Working Tree → (vc add) → Staging Area → (vc commit) → Commit History
- Working tree: The current state of your context tree files on disk
- Staging area: A snapshot of changes queued for the next commit
- Commit history: The permanent record of all committed snapshots
Check Working Tree Status
See what has changed in your context tree since the last commit. This is usually the first command you run to understand the current state.
What Status Shows
The output includes several sections:
| Section | Description |
|---|
| Current branch | The branch you are on (e.g., main, feature/auth) |
| Tracking info | How many commits you are ahead/behind the upstream remote branch |
| Merge state | Whether a merge is currently in progress |
| Staged changes | Files added to the staging area, ready to be committed |
| Unstaged changes | Files that have been modified but not yet staged |
| Untracked files | New files that are not being tracked by version control |
| Unmerged paths | Files with conflicts during an active merge |
| Conflict markers | Files still containing unresolved conflict markers (<<<<<<<, =======, >>>>>>>) |
Run vc status frequently to stay aware of your working state — especially before committing, merging, or switching branches.
Stage Changes
Add files to the staging area to include them in the next commit. Only staged changes are included when you run vc commit.
Stage All Changes
The . stages everything — all modified, deleted, and new (untracked) files in the context tree.
Stage Specific Files
# Stage a single file
brv vc add notes.md
# Stage multiple files
brv vc add design/architecture.md api/endpoints.md
# Stage an entire directory
brv vc add authentication/
/vc add notes.md
/vc add design/architecture.md api/endpoints.md
/vc add authentication/
Default Behavior
When no paths are provided, vc add defaults to staging everything (equivalent to vc add .).
Paths are relative to the context tree root. You can stage individual files, multiple files, or entire directories.
Create a Commit
Save staged changes as a new commit with a descriptive message. Each commit is an immutable snapshot of your context tree at that point in time.
brv vc commit -m "add authentication best practices"
/vc commit -m add authentication best practices
Commit Message
The -m flag is required — every commit needs an explicit message.
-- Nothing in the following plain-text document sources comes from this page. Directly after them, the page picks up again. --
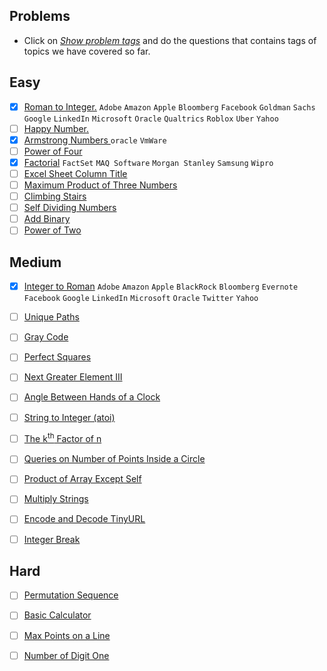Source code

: ## Problems
- Click on [*Show problem tags*](https://leetcode.com/tag/math/) and do the questions that contains tags of topics we have covered so far.

## Easy
- [x] [Roman to Integer.](https://leetcode.com/problems/roman-to-integer/) `Adobe` `Amazon` `Apple` `Bloomberg` `Facebook` `Goldman` `Sachs` `Google` `LinkedIn` `Microsoft` `Oracle` `Qualtrics` `Roblox` `Uber` `Yahoo`
- [ ] [Happy Number.](https://leetcode.com/problems/happy-number/)
- [x] [Armstrong Numbers ](https://practice.geeksforgeeks.org/problems/armstrong-numbers2727/1/?category[]=Mathematical&category[]=Mathematical&page=2&query=category[]Mathematicalpage2category[]Mathematical) `oracle` `VmWare`
- [ ] [Power of Four](https://leetcode.com/problems/power-of-four/)
- [x] [Factorial](https://practice.geeksforgeeks.org/problems/factorial5739/1/?category[]=Mathematical&category[]=Mathematical&page=3&query=category[]Mathematicalpage3category[]Mathematical)  `FactSet` `MAQ Software` `Morgan Stanley` `Samsung` `Wipro`
- [ ] [Excel Sheet Column Title](https://leetcode.com/problems/excel-sheet-column-title/)
- [ ] [Maximum Product of Three Numbers](https://leetcode.com/problems/maximum-product-of-three-numbers/)
- [ ] [Climbing Stairs](https://leetcode.com/problems/climbing-stairs/)
- [ ] [Self Dividing Numbers](https://leetcode.com/problems/self-dividing-numbers/)
- [ ] [Add Binary](https://leetcode.com/problems/add-binary/)
- [ ] [Power of Two](https://leetcode.com/problems/power-of-two/)

## Medium
- [x] [Integer to Roman](https://leetcode.com/problems/integer-to-roman/) `Adobe` `Amazon` `Apple` `BlackRock` `Bloomberg` `Evernote` `Facebook` `Google` `LinkedIn` `Microsoft` `Oracle` `Twitter` `Yahoo`
- [ ] [Unique Paths](https://leetcode.com/problems/unique-paths/)
- [ ] [Gray Code](https://leetcode.com/problems/gray-code/)
- [ ] [Perfect Squares](https://leetcode.com/problems/perfect-squares/)
- [ ] [Next Greater Element III](https://leetcode.com/problems/next-greater-element-iii/)
- [ ] [Angle Between Hands of a Clock](https://leetcode.com/problems/angle-between-hands-of-a-clock/)
- [ ] [String to Integer (atoi)](https://leetcode.com/problems/string-to-integer-atoi/)
- [ ] [The k<sup>th</sup> Factor of n](https://leetcode.com/problems/the-kth-factor-of-n/)
- [ ] [Queries on Number of Points Inside a Circle](https://leetcode.com/problems/queries-on-number-of-points-inside-a-circle/)
- [ ] [Product of Array Except Self](https://leetcode.com/problems/product-of-array-except-self/)
- [ ] [Multiply Strings](https://leetcode.com/problems/multiply-strings/)
- [ ] [Encode and Decode TinyURL](https://leetcode.com/problems/encode-and-decode-tinyurl/)
- [ ] [Integer Break](https://leetcode.com/problems/integer-break/)


## Hard
- [ ] [Permutation Sequence](https://leetcode.com/problems/permutation-sequence/)
- [ ] [Basic Calculator](https://leetcode.com/problems/basic-calculator/)
- [ ] [Max Points on a Line](https://leetcode.com/problems/max-points-on-a-line/)
- [ ] [Number of Digit One](https://leetcode.com/problems/number-of-digit-one/)

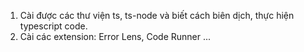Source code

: 1. Cài được các thư viện ts, ts-node và biết cách biên dịch, thực hiện typescript code.
2. Cài các extension: Error Lens, Code Runner ...
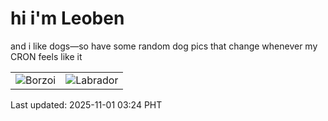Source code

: # hi i'm Leoben

and i like dogs—so have some random dog pics that change whenever my CRON feels like it

|  |  |
|--------|----------|
| ![Borzoi](https://random-dog-vercel.vercel.app/api/random-borzoi?v=1761938651) | ![Labrador](https://random-dog-vercel.vercel.app/api/random-labrador?v=1761938651) |

Last updated: 2025-11-01 03:24 PHT
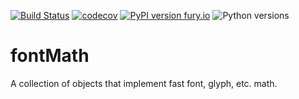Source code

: [![Build Status](https://github.com/robotools/fontMath/workflows/Tests/badge.svg)](https://github.com/robotools/fontMath/actions?query=workflow%3ATests)
[![codecov](https://codecov.io/gh/robotools/fontMath/branch/master/graph/badge.svg)](https://codecov.io/gh/robotools/fontMath)
[![PyPI version fury.io](https://badge.fury.io/py/fontMath.svg)](https://pypi.org/project/fontMath/)
![Python versions](https://img.shields.io/badge/python-3.7%2C%203.8%2C%203.9%2C%203.10-blue.svg)

# fontMath
A collection of objects that implement fast font, glyph, etc. math.


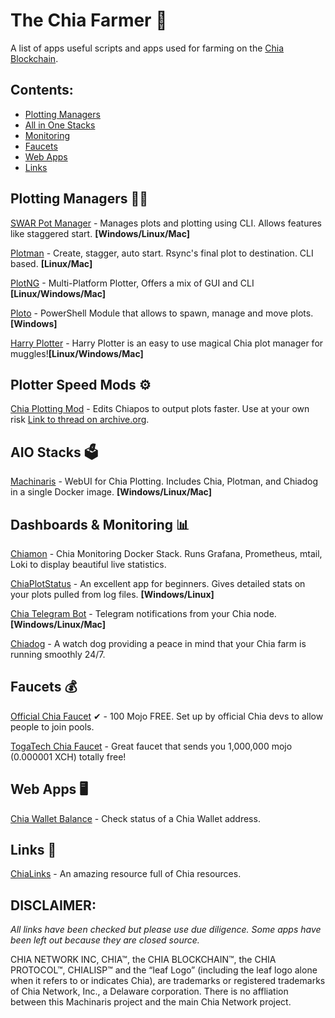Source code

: # The Chia Farmer 🌱

A list of apps useful scripts and apps used for farming on the [Chia Blockchain](https://github.com/Chia-Network/chia-blockchain).

## Contents:
* [Plotting Managers](https://github.com/DazEB2/Chia-Farmer-Apps#plotting-managers-)
* [All in One Stacks](https://github.com/DazEB2/Chia-Farmer-Apps#aio-stacks-)
* [Monitoring](https://github.com/DazEB2/Chia-Farmer-Apps#monitoring-)
* [Faucets](https://github.com/DazEB2/Chia-Farmer-Apps#faucets-)
* [Web Apps](https://github.com/DazEB2/Chia-Farmer-Apps#web-apps-)
* [Links](https://github.com/DazEB2/Chia-Farmer-Apps#links-)

## Plotting Managers 👨‍🌾

[SWAR Pot Manager](https://github.com/swar/Swar-Chia-Plot-Manager) - Manages plots and plotting using CLI. Allows features like staggered start. **[Windows/Linux/Mac]**

[Plotman](https://github.com/ericaltendorf/plotman) - Create, stagger, auto start. Rsync's final plot to destination. CLI based. **[Linux/Mac]**

[PlotNG](https://github.com/maded2/plotng) - Multi-Platform Plotter, Offers a mix of GUI and CLI **[Linux/Windows/Mac]**

[Ploto](https://github.com/tydeno/Ploto) - PowerShell Module that allows to spawn, manage and move plots. **[Windows]**

[Harry Plotter](https://github.com/abueide/harry-plotter) - Harry Plotter is an easy to use magical Chia plot manager for muggles!**[Linux/Windows/Mac]**

## Plotter Speed Mods ⚙️

[Chia Plotting Mod](https://github.com/pechy/chiapos/releases/tag/1.0.2-dev1) - Edits Chiapos to output plots faster. Use at your own risk [Link to thread on archive.org](https://web.archive.org/web/20210525165055/https%3A%2F%2Fwww.reddit.com%2Fr%2Fchia%2Fcomments%2Fnk92th%2Fplotting_speed_improvements%2F).


## AIO Stacks 🗳

[Machinaris](https://github.com/guydavis/machinaris) - WebUI for Chia Plotting. Includes Chia, Plotman, and Chiadog in a single Docker image. **[Windows/Linux/Mac]**

## Dashboards & Monitoring 📊

[Chiamon](https://github.com/retzkek/chiamon) - Chia Monitoring Docker Stack. Runs Grafana, Prometheus, mtail, Loki to display beautiful live statistics.

[ChiaPlotStatus](https://github.com/grayfallstown/Chia-Plot-Status) - An excellent app for beginners. Gives detailed stats on your plots pulled from log files. **[Windows/Linux]**

[Chia Telegram Bot](https://interchargers.com/chia-telegram-bot/) - Telegram notifications from your Chia node. **[Windows/Linux/Mac]**

[Chiadog](https://github.com/martomi/chiadog) - A watch dog providing a peace in mind that your Chia farm is running smoothly 24/7.

## Faucets 💰

[Official Chia Faucet](https://faucet.chia.net/) ✔ - 100 Mojo FREE. Set up by official Chia devs to allow people to join pools.

[TogaTech Chia Faucet](https://chia.togatech.org/) - Great faucet that sends you 1,000,000 mojo (0.000001 XCH) totally free!

## Web Apps 🖥

[Chia Wallet Balance](https://chiawalletbalance.web.app/) - Check status of a Chia Wallet address.

## Links 🔗

[ChiaLinks](https://chialinks.com/) - An amazing resource full of Chia resources.

## DISCLAIMER: 
*All links have been checked but please use due diligence. Some apps have been left out because they are closed source.*

CHIA NETWORK INC, CHIA™, the CHIA BLOCKCHAIN™, the CHIA PROTOCOL™, CHIALISP™ and the “leaf Logo” (including the leaf logo alone when it refers to or indicates Chia), are trademarks or registered trademarks of Chia Network, Inc., a Delaware corporation. There is no affliation between this Machinaris project and the main Chia Network project.

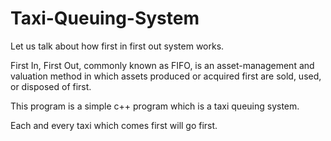# Taxi-Queuing-System


Let us talk about how first in first out system works.

First In, First Out, commonly known as FIFO, is an asset-management and valuation method in which assets produced or acquired first are sold, used, or disposed of first. 

This program is a simple c++ program which is a taxi queuing system. 

Each and every taxi which comes first will go first. 



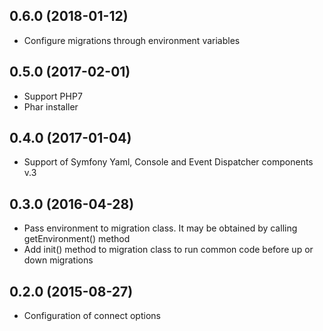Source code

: ## 0.6.0 (2018-01-12)
  * Configure migrations through environment variables

## 0.5.0 (2017-02-01)
  * Support PHP7
  * Phar installer

## 0.4.0 (2017-01-04)
  * Support of Symfony Yaml, Console and Event Dispatcher components v.3

## 0.3.0 (2016-04-28)
  * Pass environment to migration class. It may be obtained by calling getEnvironment() method
  * Add init() method to migration class to run common code before up or down migrations

## 0.2.0 (2015-08-27)
  * Configuration of connect options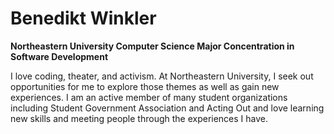 # Benedikt Winkler

**Northeastern University
Computer Science Major
Concentration in Software Development**

I love coding, theater, and activism. At Northeastern University, I seek out opportunities for me to explore those themes as well as gain new experiences. I am an active member of many student organizations including Student Government Association and Acting Out and love learning new skills and meeting people through the experiences I have.

<!--
**b-at-neu/b-at-neu** is a ✨ _special_ ✨ repository because its `README.md` (this file) appears on your GitHub profile.

Here are some ideas to get you started:

- 🔭 I’m currently working on ...
- 🌱 I’m currently learning ...
- 👯 I’m looking to collaborate on ...
- 🤔 I’m looking for help with ...
- 💬 Ask me about ...
- 📫 How to reach me: ...
- 😄 Pronouns: ...
- ⚡ Fun fact: ...
-->

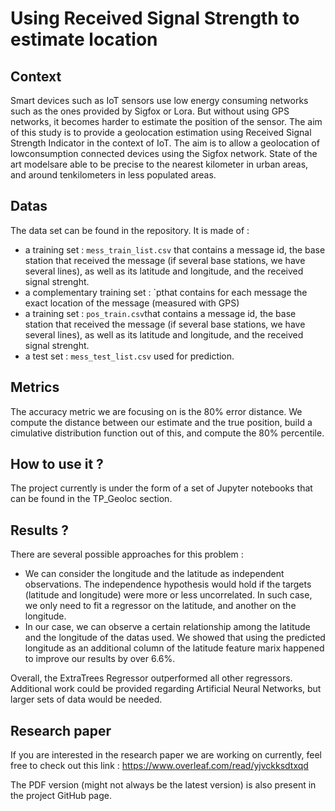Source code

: # Using Received Signal Strength to estimate location

## Context
Smart devices such as IoT sensors use low energy consuming networks such as the ones provided by Sigfox or Lora. But without using GPS networks, it becomes harder to estimate the position of the sensor. The aim of this study is to provide a geolocation estimation using Received Signal Strength Indicator in the context of IoT. The aim is to allow a geolocation of lowconsumption connected devices using the Sigfox network. State of the art modelsare able to be precise to the nearest kilometer in urban areas, and around tenkilometers in less populated areas.

## Datas
The data set can be found in the repository. It is made of :
- a training set : `mess_train_list.csv` that contains a message id, the base station that received the message (if several base stations, we have several lines), as well as its latitude and longitude, and the received signal strenght.
- a complementary training set : `pthat contains for each message the exact location of the message (measured with GPS) 
- a training set : `pos_train.csv`that contains a message id, the base station that received the message (if several base stations, we have several lines), as well as its latitude and longitude, and the received signal strenght.
- a test set : `mess_test_list.csv` used for prediction.

## Metrics
The accuracy metric we are focusing on is the 80% error distance. We compute the distance between our estimate and the true position, build a cimulative distribution function out of this, and compute the 80% percentile.

## How to use it ?
The project currently is under the form of a set of Jupyter notebooks that can be found in the TP_Geoloc section.

## Results ?
There are several possible approaches for this problem :
- We can consider the longitude and the latitude as independent observations. The independence hypothesis would hold if the targets (latitude and longitude) were more or less uncorrelated. In such case, we only need to fit a regressor on the latitude, and another on the longitude.
- In our case, we can observe a certain relationship among the latitude and the longitude of the datas used. We showed that using the predicted longitude as an additional column of the latitude feature marix happened to improve our results by over 6.6%.

Overall, the ExtraTrees Regressor outperformed all other regressors. Additional work could be provided regarding Artificial Neural Networks, but larger sets of data would be needed.

## Research paper
If you are interested in the research paper we are working on currently, feel free to check out this link :
https://www.overleaf.com/read/yjvckksdtxqd

The PDF version (might not always be the latest version) is also present in the project GitHub page.
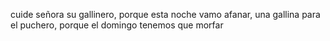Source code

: cuide señora su gallinero, porque esta noche vamo afanar, una gallina para el puchero, porque el domingo tenemos que morfar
There is no auto-generated commit message.
Write messages that describe what changed and why:
# Good messages
brv vc commit -m "add JWT token rotation patterns"
brv vc commit -m "reorganize database domain into separate topics"
brv vc commit -m "update API design context after v2 migration"
# Avoid vague messages
brv vc commit -m "update"
brv vc commit -m "changes"
What a Commit Records
Each commit stores:
| Field | Description |
|---|
| SHA | A unique ID for this commit (displayed as a short 7-character code) |
| Message | The commit message you provided |
| Author name | From vc config user.name |
| Author email | From vc config user.email |
| Timestamp | When the commit was created |
| Parent(s) | Reference to the previous commit(s) |
Requirements
- Author configured: Both
user.name and user.email must be set via vc config
- Something staged: At least one file must be in the staging area
Error Handling
| Error | Cause | Solution |
|---|
USER_NOT_CONFIGURED | user.name or user.email not set | Run vc config user.name and vc config user.email |
NOTHING_STAGED | No files in the staging area | Run vc add to stage changes first |
GIT_NOT_INITIALIZED | VC not initialized | Run vc init first |
View Commit History
Browse the commit log to see what has changed over time.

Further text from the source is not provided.